What to do: Identify and pull out each line of the entries in which "that" occurs.

^^^^^^^^^^^^^^^^

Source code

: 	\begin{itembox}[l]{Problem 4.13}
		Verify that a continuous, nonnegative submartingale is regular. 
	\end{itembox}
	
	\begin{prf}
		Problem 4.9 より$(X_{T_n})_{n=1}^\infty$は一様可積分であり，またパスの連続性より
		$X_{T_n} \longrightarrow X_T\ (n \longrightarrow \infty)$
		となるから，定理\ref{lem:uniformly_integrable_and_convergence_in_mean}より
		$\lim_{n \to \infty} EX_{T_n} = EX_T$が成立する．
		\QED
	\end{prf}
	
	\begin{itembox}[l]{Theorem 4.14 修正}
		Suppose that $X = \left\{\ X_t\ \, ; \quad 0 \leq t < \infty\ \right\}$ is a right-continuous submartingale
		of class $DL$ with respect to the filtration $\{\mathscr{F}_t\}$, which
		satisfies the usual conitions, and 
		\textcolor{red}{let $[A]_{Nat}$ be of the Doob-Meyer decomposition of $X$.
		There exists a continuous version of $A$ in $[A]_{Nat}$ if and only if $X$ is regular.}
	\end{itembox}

^^^^^^^^^^^^^^^^

Expected answer:
		Verify that a continuous, nonnegative submartingale is regular. 
		Suppose that $X = \left\{\ X_t\ \, ; \quad 0 \leq t < \infty\ \right\}$ is a right-continuous submartingale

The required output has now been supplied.